Senate Needs All Hands, Including Vice President, on Measure to Restrict Health Funds
Johnny Isakson, Mike Pence allow Senate to consider joint resolution

The Senate needed a senator just returning from back surgery and the vice president to break a tie just to proceed to a measure that would allow states to restrict funding to health care providers that provide abortion.
With Republicans Lisa Murkowski of Alaska and Susan Collins of Maine voting against proceeding to the joint resolution, the chamber had to wait for Georgia Republican Johnny Isakson to return to the floor with the aid of a walker just to get to 50-50.
That also provided enough time to hustle Vice President Mike Pence into the chamber to break the tie and allow a vote on the resolution.
The legislation would nullify a Health and Human Services rule that prevents states from restricting federal family planning funding to a health care provider — such as denying funds to a center that provides abortions — for any basis other than its ability to provide health care services.
“I’m in the fifth week of about a 12-week rehab from my spinal surgery, and I want to start getting all my routines back to normal, and so I called and told them I thought I could be back this week,” Isakson said. “And if I could vote, I’d like to vote.”
“We didn’t know at the time what it would be, but it turned out to be the vice president’s tiebreaker,” he told reporters.
Democrat Patty Murray of Washington warned Republicans that pushing the measure so hard, with two of their own breaking ranks, would have ramifications.

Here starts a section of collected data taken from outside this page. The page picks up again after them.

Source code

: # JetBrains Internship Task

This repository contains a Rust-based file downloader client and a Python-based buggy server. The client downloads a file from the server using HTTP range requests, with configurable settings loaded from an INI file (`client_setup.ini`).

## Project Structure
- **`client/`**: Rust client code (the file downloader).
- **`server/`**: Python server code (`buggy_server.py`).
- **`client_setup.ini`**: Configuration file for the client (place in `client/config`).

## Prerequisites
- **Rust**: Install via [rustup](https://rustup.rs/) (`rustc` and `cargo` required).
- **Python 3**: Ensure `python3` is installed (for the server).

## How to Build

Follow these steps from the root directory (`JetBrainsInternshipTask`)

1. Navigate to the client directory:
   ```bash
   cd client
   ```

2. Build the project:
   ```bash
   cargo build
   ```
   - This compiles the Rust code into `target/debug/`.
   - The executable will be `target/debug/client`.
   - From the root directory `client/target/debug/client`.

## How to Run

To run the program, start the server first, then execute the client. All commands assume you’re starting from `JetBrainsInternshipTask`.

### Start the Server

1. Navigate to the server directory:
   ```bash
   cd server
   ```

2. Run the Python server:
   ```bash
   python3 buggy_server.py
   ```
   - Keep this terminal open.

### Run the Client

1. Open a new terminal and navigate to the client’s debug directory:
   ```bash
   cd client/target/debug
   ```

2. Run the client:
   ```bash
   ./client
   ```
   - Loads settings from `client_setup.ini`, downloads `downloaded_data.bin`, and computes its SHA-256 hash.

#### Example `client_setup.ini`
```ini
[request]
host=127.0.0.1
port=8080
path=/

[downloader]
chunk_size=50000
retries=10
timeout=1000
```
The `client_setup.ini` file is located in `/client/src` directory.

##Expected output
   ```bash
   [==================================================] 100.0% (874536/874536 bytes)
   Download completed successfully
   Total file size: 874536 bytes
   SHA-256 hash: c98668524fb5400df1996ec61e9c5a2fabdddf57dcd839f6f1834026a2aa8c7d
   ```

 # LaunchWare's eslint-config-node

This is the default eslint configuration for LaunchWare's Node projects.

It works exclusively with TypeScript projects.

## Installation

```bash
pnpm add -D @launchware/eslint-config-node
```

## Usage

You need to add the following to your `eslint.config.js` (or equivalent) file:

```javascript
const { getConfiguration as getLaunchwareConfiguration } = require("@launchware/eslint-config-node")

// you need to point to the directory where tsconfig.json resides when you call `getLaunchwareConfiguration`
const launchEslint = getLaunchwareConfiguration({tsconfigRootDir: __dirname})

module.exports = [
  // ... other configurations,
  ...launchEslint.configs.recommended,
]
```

“My colleagues and I came to the floor weeks ago to make clear that this harmful legislation should not come to the floor. Republicans didn’t listen to us. They didn’t listen to women across the country who made it clear that restricting women’s access to the full range of reproductive care is unacceptable,” she said on the floor.
A vote on final passage is expected this afternoon.
In February, the House passed the resolution, 230-188.
Congress appropriated about $286 million in fiscal 2016 for what’s known as Title X funding, which is supposed to be spent on family planning and reproductive health care. The Obama administration finalized its rule in December after 13 states passed laws to redistribute the funding away from reproductive health care providers, such as Planned Parenthood, and spend it at more general community health care centers.
Niels Lesniewski, Andy Van Wye and Andrew Siddons contributed to this report.